Nun ist man von etablierten Machtstrukturen in Demokratien mittlerweile einiges gewöhnt, aber hier ist eine Steigerung in einer Wucht erkennbar, mit der das Justizministerium den von Heiko Maas gesetzten Frontalkurs gegen das demokratische Wertesystem noch einmal eskaliert. Eine tatsächlich einmal sprachlos machende Entwicklung. Eine, die man ohne Übertreibung als direkte Kampfansage gegen die außerparlamentarische Opposition bezeichnen darf. Eine Eskalation in atemberaubender Geschwindigkeit und in Kontinuität von Maas hinüber zu Barley.
Denn wer wie Barley im digitalen Zeitalter eine „Pluralismus-Pflicht“ fordert, der muss etwas anderes im Sinn haben, stehen doch die mit der Digitalisierung einhergehenden Veränderungen im besonderen Maße für eben das: Einen Meinungspluralismus, wie es ihn zuvor nie gegeben hat. Einen, der die mit dem politischen System der Bundesrepublik eng verwobenen etablierten Medien auf besondere Weise herausgefordert hat. Nie zuvor war die Opposition so meinungsstark aufgestellt. Das System einer Opposition nach Leitmedien-Gnaden hat ausgedient. Eine Vielzahl regierungskritischer Publikationen findet in den sozialen Netzwerken und zunehmend auch an den Kiosken in Printformat ihr Publikum. Selten zuvor wurden die Machtzentralen der Republik so in Alarmbereitschaft versetzt wie in den vergangenen Jahren.

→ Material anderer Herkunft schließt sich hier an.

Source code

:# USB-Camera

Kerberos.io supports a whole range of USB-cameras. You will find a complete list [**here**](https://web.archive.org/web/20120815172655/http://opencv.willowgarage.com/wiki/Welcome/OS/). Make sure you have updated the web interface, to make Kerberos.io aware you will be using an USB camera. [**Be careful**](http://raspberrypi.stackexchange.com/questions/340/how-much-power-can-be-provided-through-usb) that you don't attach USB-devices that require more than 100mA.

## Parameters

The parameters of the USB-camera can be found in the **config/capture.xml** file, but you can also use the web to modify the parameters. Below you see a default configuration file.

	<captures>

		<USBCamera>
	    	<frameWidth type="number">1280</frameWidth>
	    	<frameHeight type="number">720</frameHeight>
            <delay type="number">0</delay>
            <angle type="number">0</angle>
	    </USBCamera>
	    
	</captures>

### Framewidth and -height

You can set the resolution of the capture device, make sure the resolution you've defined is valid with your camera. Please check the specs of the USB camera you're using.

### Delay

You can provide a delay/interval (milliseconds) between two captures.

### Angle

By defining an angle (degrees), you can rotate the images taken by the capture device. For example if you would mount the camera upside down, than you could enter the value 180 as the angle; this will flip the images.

Das Netzwerkdurchsetzungsgesetz (NetzDG) war der bisher stärkste Angriff der Regierung gegen ihre Kritiker. Immer klarer wird: Hier geht es nicht zuerst um einen effektiven Filter gegen gesetzeswidrige Beleidigungen, sondern um umfassende Kontrolle einer sich formierenden Fundamentalopposition. Der Einzug der AfD in den Bundestag hat diese Hysterie sogar noch verstärkt, als klar wurde, dass die leitmediale Diffamierung und Diskreditierung beispielsweise zuwanderungskritischer oppositioneller Stimmen nicht die erwünschte sofortige Wirkung zeigte: Die kritisierten Bürger waren nicht mundtot zu bekommen, sie wandten sich einfach von diesen sie bevormundenden Medien ab, anstatt mit ihnen in ein streng von den Medien kontrollierten Zustimmungs-Ping-Pong zu gehen.
Unter diesen besonderen Gesichtspunkten wird erst klar, wie geradezu zynisch die Forderung der neuen Justizministerin nach einer „Pluralismus-Pflicht“ ist, wo gerade die sozialen Medien zu hoch wirksamen Reparaturfabriken eines herabgewirtschafteten Meinungspluralismus geworden sind, wenn wir unter Pluralismus den Umstand verstehen, dass in einer politischen Gemeinschaft eine Vielfalt von gesellschaftlichen Kräften eine Rolle spielt und ihre Stimme erheben kann.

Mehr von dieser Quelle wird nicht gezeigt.